The line is parsed into fields and the system variable NF is set. Similarly, you can assign the result to a variable:

"who am i" | getline me

By assigning the output to a variable, you avoid setting $0 and NF, but the line is not split into fields.

The following script is a fairly simple example of piping the output of a command to getline. It uses the output from the who am i command to get the user’s name. It then looks up the name in /etc/passwd, printing out the fifth field of that file, the user’s full name:

awk '# getname - print users fullname from /etc/passwd
BEGIN { "who am i" | getline 
	name = $1
	FS = ":"
}
name ~ $1 { print $5 }
' /etc/passwd

The command is executed from the BEGIN procedure, and it provides us with the name of the user that will be used to find the user’s entry in /etc/passwd. As explained above, who am i outputs a single line, which getline assigns to $0. $1, the first field of that output, is then assigned to name.
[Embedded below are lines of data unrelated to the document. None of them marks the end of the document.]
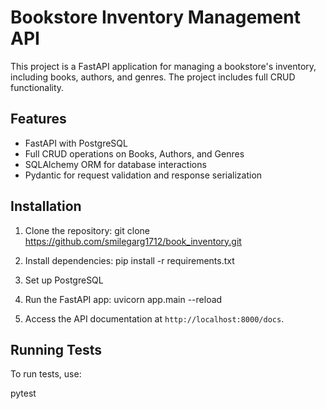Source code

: # Bookstore Inventory Management API

This project is a FastAPI application for managing a bookstore's inventory, including books, authors, and genres. The project includes full CRUD functionality.

## Features

- FastAPI with PostgreSQL
- Full CRUD operations on Books, Authors, and Genres
- SQLAlchemy ORM for database interactions
- Pydantic for request validation and response serialization

## Installation

1. Clone the repository:
git clone https://github.com/smilegarg1712/book_inventory.git

2. Install dependencies:
pip install -r requirements.txt

3. Set up PostgreSQL

4. Run the FastAPI app:
uvicorn app.main
--reload

5. Access the API documentation at `http://localhost:8000/docs`.

## Running Tests

To run tests, use:

pytest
The field separator is set to a colon (:) to allow us to access individual fields in entries in the /etc/passwd file. Notice that FS is set after getline or else the parsing of the command’s output would be affected.

Finally, the main procedure is designed to test that the first field matches name. If it does, the fifth field of the entry is printed. For instance, when Dale runs this script, it prints “Dale Dougherty.”

When the output of a command is piped to getline and it contains multiple lines, getline reads a line at a time. The first time getline is called it reads the first line of output. If you call it again, it reads the second line. To read all the lines of output, you must set up a loop that executes getline until there is no more output. For instance, the following example uses a while loop to read each line of output and assign it to the next element of the array, who_out:

while ("who" | getline)
	who_out[++i] = $0

Each time the getline function is called, it reads the next line of output. The who command, however, is executed only once.

The next example looks for “@date” in a document and replaces it with today’s date:

# subdate.awk -- replace @date with todays date
/@date/ {
	"date +'%a., %h %d, %Y'" | getline today
	gsub(/@date/, today)
}
{ print }

The date command, using its formatting options,[2] provides the date and getline assigns it to the variable today. The gsub( ) function replaces each instance of “@date” with today’s date.

This script might be used to insert the date in a form letter:

To: Peabody
From: Sherman 
Date: @date

I am writing you on @date to 
remind you about our special offer.

All lines of the input file would be passed through as is, except the lines containing “@date”, which are replaced with today’s date:

$ awk -f subdate.awk subdate.test
To: Peabody
From: Sherman
Date: Sun., May 05, 1996

I am writing you on Sun., May 05, 1996 to
remind you about our special offer.


[1] At least at one time, SGI versions of nawk did not support the use of “-” with getline to read from standard input. Caveat emptor.

[2] Older versions of date don’t support formatting options. Particularly the one on SunOS 4.1.x systems; there you have to use /usr/5bin/date. Check your local documentation.